> Task requirements: Copy all lines containing the string "that" from the records below.

--------------------------------

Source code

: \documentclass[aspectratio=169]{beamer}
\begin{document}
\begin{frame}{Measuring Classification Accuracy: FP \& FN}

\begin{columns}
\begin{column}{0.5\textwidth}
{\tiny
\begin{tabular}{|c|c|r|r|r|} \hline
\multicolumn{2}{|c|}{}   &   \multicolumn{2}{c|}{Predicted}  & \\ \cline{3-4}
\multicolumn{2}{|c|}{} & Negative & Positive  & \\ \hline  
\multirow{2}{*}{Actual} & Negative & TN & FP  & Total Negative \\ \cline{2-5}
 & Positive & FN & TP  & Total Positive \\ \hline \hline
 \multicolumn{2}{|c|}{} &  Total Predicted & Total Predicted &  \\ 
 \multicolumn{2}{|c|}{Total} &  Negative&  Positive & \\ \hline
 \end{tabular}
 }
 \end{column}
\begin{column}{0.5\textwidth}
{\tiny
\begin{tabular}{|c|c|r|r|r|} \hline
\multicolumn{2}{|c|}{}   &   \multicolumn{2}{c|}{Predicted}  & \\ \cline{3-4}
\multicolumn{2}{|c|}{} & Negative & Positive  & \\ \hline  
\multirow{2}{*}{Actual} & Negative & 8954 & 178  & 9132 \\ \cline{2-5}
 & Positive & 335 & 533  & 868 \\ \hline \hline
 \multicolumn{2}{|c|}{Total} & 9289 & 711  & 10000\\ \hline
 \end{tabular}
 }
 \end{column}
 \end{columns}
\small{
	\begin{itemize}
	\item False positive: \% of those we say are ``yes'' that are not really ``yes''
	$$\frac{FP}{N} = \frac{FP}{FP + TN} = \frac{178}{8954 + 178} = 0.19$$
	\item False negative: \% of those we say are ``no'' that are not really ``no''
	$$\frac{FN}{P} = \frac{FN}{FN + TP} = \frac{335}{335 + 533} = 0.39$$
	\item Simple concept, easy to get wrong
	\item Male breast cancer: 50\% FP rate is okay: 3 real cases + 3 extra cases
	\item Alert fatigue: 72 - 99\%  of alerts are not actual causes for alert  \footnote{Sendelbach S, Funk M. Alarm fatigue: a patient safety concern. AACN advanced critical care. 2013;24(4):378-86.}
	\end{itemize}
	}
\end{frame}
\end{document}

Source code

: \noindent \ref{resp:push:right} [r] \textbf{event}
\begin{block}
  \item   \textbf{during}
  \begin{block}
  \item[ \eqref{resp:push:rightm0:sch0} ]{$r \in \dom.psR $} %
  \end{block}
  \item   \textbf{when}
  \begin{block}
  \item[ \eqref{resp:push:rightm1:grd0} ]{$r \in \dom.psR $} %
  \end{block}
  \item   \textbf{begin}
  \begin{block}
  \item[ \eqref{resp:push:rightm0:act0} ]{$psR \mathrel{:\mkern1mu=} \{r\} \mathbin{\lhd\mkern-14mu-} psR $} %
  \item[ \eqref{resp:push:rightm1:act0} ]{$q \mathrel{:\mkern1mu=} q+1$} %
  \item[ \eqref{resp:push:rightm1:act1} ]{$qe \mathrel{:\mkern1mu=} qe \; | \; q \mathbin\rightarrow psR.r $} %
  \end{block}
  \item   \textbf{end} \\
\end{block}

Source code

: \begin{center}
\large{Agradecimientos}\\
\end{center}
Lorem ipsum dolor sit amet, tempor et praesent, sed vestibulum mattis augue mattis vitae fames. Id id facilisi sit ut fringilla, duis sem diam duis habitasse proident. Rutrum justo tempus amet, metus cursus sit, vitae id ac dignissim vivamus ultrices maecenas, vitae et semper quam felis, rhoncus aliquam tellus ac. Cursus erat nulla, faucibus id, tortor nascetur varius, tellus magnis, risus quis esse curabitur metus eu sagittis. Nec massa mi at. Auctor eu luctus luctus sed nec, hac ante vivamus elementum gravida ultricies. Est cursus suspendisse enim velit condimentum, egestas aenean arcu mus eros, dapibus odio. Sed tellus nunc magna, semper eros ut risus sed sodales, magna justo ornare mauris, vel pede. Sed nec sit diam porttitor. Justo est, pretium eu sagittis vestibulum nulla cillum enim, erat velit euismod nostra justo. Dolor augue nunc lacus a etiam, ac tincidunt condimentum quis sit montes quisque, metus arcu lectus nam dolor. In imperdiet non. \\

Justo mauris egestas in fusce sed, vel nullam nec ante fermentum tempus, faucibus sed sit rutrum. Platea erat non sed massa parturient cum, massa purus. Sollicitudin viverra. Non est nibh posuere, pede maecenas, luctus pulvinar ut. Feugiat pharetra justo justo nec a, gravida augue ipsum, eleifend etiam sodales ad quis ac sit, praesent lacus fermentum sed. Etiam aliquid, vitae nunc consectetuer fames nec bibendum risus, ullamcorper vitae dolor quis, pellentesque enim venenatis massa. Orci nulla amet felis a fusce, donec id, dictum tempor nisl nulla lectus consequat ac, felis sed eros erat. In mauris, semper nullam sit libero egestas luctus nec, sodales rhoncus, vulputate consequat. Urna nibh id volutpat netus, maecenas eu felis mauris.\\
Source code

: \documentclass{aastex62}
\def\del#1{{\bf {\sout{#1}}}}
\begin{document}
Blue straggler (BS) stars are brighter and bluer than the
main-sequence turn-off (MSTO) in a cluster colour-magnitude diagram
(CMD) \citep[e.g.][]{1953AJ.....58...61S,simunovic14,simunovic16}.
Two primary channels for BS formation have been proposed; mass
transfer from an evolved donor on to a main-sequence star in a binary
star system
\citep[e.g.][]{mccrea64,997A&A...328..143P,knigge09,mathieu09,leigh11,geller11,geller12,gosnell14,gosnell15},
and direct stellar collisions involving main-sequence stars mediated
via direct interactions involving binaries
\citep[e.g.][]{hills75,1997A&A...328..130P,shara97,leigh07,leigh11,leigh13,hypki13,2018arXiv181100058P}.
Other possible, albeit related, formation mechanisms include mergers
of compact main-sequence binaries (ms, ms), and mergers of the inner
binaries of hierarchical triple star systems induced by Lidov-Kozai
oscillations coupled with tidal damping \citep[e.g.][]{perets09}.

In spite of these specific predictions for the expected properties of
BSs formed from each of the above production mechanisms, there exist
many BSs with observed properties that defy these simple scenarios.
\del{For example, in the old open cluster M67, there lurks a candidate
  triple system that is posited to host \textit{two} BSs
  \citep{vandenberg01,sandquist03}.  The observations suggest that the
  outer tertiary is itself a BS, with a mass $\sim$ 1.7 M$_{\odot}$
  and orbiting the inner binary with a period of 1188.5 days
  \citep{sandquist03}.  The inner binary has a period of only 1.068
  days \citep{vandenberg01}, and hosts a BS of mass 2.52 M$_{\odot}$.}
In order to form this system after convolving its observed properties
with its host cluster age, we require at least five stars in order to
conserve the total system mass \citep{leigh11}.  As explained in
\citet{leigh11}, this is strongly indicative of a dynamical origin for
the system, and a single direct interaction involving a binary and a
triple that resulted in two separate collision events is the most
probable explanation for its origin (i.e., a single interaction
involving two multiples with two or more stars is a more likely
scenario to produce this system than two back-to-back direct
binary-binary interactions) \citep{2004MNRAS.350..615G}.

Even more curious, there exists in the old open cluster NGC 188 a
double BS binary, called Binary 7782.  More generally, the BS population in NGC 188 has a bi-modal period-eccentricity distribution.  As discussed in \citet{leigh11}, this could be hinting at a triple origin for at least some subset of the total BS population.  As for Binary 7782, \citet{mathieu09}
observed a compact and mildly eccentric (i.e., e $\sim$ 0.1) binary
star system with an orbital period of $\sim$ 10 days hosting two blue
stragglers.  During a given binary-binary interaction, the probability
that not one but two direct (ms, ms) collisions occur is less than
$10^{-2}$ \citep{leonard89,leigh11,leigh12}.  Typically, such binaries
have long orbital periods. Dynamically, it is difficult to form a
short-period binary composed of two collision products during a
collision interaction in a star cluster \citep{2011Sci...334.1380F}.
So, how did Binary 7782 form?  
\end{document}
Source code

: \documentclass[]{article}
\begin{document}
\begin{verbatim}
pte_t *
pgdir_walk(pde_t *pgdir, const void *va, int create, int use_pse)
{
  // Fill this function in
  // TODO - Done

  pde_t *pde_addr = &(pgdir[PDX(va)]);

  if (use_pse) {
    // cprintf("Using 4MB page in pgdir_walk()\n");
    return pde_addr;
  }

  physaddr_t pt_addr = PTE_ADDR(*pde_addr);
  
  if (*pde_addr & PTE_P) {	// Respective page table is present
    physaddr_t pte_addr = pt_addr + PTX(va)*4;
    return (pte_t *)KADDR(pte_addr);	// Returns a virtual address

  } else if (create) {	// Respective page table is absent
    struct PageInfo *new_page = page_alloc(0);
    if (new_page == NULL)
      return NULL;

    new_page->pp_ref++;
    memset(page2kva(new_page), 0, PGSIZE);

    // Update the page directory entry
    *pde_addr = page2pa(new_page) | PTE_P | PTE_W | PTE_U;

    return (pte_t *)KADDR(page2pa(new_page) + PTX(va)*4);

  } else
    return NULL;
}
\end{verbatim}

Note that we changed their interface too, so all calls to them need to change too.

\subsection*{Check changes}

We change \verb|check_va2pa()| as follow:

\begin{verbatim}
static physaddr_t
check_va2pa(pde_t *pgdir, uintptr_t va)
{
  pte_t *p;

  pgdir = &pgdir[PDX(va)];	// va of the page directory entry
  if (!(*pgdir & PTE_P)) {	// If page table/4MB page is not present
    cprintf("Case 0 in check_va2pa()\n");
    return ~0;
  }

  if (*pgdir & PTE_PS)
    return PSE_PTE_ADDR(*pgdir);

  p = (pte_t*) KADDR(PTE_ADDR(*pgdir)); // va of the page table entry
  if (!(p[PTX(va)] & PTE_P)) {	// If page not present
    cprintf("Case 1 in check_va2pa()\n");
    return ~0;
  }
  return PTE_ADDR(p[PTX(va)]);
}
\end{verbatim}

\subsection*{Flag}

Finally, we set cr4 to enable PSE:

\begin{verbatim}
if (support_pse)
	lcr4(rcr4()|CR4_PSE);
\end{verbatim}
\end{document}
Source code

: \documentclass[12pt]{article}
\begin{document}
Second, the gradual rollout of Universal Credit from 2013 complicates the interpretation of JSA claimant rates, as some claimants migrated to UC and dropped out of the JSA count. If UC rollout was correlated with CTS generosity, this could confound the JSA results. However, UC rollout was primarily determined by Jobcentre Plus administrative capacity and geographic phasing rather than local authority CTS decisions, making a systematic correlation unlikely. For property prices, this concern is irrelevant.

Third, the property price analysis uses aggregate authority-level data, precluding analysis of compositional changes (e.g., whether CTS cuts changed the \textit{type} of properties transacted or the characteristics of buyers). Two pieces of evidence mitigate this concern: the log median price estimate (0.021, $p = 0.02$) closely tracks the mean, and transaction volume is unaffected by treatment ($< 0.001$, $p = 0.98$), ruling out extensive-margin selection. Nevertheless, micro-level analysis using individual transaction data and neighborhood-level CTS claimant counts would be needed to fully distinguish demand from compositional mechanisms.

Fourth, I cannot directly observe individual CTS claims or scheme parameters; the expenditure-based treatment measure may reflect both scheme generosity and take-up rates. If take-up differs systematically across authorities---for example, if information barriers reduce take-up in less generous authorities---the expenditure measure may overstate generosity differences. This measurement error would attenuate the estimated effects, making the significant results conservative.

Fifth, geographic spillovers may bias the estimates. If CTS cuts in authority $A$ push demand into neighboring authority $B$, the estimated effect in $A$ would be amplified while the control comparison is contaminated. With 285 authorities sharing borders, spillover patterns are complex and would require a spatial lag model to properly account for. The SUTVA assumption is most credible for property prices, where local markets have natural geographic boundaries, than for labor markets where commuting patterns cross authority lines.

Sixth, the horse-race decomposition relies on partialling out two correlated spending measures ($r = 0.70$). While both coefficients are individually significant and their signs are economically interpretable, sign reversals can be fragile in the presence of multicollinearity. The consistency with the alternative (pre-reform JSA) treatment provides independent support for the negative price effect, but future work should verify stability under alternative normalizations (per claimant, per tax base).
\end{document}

--------------------------------

> Response to this task:
	\item False positive: \% of those we say are ``yes'' that are not really ``yes''
	\item False negative: \% of those we say are ``no'' that are not really ``no''
many BSs with observed properties that defy these simple scenarios.
  triple system that is posited to host \textit{two} BSs
  \citep{vandenberg01,sandquist03}.  The observations suggest that the
triple that resulted in two separate collision events is the most
that not one but two direct (ms, ms) collisions occur is less than
Note that we changed their interface too, so all calls to them need to change too.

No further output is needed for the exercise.